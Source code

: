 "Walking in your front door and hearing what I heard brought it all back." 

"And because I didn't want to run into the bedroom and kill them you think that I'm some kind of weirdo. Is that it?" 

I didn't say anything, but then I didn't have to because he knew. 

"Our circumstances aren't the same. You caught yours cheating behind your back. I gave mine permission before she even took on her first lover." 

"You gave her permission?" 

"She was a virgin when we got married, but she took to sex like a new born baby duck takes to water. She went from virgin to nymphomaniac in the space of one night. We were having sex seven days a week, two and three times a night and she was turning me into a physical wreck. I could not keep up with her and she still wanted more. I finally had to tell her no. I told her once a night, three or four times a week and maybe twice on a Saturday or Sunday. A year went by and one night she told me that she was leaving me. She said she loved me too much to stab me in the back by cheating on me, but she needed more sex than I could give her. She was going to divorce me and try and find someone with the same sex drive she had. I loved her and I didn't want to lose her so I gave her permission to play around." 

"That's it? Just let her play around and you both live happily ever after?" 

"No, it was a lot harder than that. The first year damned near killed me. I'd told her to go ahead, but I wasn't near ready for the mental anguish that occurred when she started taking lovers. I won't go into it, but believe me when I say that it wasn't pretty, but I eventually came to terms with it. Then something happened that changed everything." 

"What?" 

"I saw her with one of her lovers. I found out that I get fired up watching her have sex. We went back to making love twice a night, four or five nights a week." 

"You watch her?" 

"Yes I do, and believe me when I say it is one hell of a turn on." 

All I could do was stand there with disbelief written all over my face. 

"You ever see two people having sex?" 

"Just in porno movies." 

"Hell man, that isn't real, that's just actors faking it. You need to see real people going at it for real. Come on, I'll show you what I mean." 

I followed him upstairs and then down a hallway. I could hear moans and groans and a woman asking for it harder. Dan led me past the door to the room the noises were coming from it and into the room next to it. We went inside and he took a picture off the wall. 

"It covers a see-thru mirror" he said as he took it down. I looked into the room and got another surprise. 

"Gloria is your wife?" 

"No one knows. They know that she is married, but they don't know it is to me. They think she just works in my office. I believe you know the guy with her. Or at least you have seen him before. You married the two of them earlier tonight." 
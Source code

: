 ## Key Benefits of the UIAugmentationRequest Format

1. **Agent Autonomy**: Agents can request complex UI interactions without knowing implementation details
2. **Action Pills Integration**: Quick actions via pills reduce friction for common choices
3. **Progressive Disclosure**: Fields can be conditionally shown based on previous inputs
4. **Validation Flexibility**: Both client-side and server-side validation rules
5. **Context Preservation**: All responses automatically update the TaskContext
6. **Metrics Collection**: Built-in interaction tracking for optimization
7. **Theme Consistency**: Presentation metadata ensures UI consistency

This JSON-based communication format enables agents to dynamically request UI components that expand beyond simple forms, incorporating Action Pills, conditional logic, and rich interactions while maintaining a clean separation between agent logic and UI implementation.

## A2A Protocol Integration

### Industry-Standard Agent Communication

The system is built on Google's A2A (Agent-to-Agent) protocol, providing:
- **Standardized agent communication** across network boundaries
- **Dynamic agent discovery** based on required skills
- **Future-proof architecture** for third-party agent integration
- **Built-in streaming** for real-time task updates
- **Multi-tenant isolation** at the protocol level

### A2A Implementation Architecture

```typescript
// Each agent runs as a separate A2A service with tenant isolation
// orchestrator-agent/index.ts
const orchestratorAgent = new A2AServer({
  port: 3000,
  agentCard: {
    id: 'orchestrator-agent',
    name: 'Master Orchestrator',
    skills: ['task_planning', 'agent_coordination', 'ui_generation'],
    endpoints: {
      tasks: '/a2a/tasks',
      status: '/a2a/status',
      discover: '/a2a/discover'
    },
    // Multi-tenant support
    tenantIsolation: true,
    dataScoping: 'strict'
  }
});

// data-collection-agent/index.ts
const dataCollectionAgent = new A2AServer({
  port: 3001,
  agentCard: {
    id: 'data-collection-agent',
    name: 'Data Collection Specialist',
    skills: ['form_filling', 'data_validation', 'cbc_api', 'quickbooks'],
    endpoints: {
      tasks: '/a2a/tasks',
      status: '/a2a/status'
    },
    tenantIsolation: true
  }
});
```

..............................

Exercise aim: Each line of the records above should be copied exactly.

Solution for this task:
Source code

: "Walking in your front door and hearing what I heard brought it all back." 

"And because I didn't want to run into the bedroom and kill them you think that I'm some kind of weirdo. Is that it?" 

I didn't say anything, but then I didn't have to because he knew. 

"Our circumstances aren't the same. You caught yours cheating behind your back. I gave mine permission before she even took on her first lover." 

"You gave her permission?" 

"She was a virgin when we got married, but she took to sex like a new born baby duck takes to water. She went from virgin to nymphomaniac in the space of one night. We were having sex seven days a week, two and three times a night and she was turning me into a physical wreck. I could not keep up with her and she still wanted more. I finally had to tell her no. I told her once a night, three or four times a week and maybe twice on a Saturday or Sunday. A year went by and one night she told me that she was leaving me. She said she loved me too much to stab me in the back by cheating on me, but she needed more sex than I could give her. She was going to divorce me and try and find someone with the same sex drive she had. I loved her and I didn't want to lose her so I gave her permission to play around." 

"That's it? Just let her play around and you both live happily ever after?" 

"No, it was a lot harder than that. The first year damned near killed me. I'd told her to go ahead, but I wasn't near ready for the mental anguish that occurred when she started taking lovers. I won't go into it, but believe me when I say that it wasn't pretty, but I eventually came to terms with it. Then something happened that changed everything." 

"What?" 

"I saw her with one of her lovers. I found out that I get fired up watching her have sex. We went back to making love twice a night, four or five nights a week." 

"You watch her?" 

"Yes I do, and believe me when I say it is one hell of a turn on." 

All I could do was stand there with disbelief written all over my face. 

"You ever see two people having sex?" 

"Just in porno movies." 

"Hell man, that isn't real, that's just actors faking it. You need to see real people going at it for real. Come on, I'll show you what I mean." 

I followed him upstairs and then down a hallway. I could hear moans and groans and a woman asking for it harder. Dan led me past the door to the room the noises were coming from it and into the room next to it. We went inside and he took a picture off the wall. 

"It covers a see-thru mirror" he said as he took it down. I looked into the room and got another surprise. 

"Gloria is your wife?" 

"No one knows. They know that she is married, but they don't know it is to me. They think she just works in my office. I believe you know the guy with her. Or at least you have seen him before. You married the two of them earlier tonight." 
Source code

: ## Key Benefits of the UIAugmentationRequest Format

1. **Agent Autonomy**: Agents can request complex UI interactions without knowing implementation details
2. **Action Pills Integration**: Quick actions via pills reduce friction for common choices
3. **Progressive Disclosure**: Fields can be conditionally shown based on previous inputs
4. **Validation Flexibility**: Both client-side and server-side validation rules
5. **Context Preservation**: All responses automatically update the TaskContext
6. **Metrics Collection**: Built-in interaction tracking for optimization
7. **Theme Consistency**: Presentation metadata ensures UI consistency

This JSON-based communication format enables agents to dynamically request UI components that expand beyond simple forms, incorporating Action Pills, conditional logic, and rich interactions while maintaining a clean separation between agent logic and UI implementation.

## A2A Protocol Integration

### Industry-Standard Agent Communication

The system is built on Google's A2A (Agent-to-Agent) protocol, providing:
- **Standardized agent communication** across network boundaries
- **Dynamic agent discovery** based on required skills
- **Future-proof architecture** for third-party agent integration
- **Built-in streaming** for real-time task updates
- **Multi-tenant isolation** at the protocol level

### A2A Implementation Architecture

```typescript
// Each agent runs as a separate A2A service with tenant isolation
// orchestrator-agent/index.ts
const orchestratorAgent = new A2AServer({
  port: 3000,
  agentCard: {
    id: 'orchestrator-agent',
    name: 'Master Orchestrator',
    skills: ['task_planning', 'agent_coordination', 'ui_generation'],
    endpoints: {
      tasks: '/a2a/tasks',
      status: '/a2a/status',
      discover: '/a2a/discover'
    },
    // Multi-tenant support
    tenantIsolation: true,
    dataScoping: 'strict'
  }
});

// data-collection-agent/index.ts
const dataCollectionAgent = new A2AServer({
  port: 3001,
  agentCard: {
    id: 'data-collection-agent',
    name: 'Data Collection Specialist',
    skills: ['form_filling', 'data_validation', 'cbc_api', 'quickbooks'],
    endpoints: {
      tasks: '/a2a/tasks',
      status: '/a2a/status'
    },
    tenantIsolation: true
  }
});
```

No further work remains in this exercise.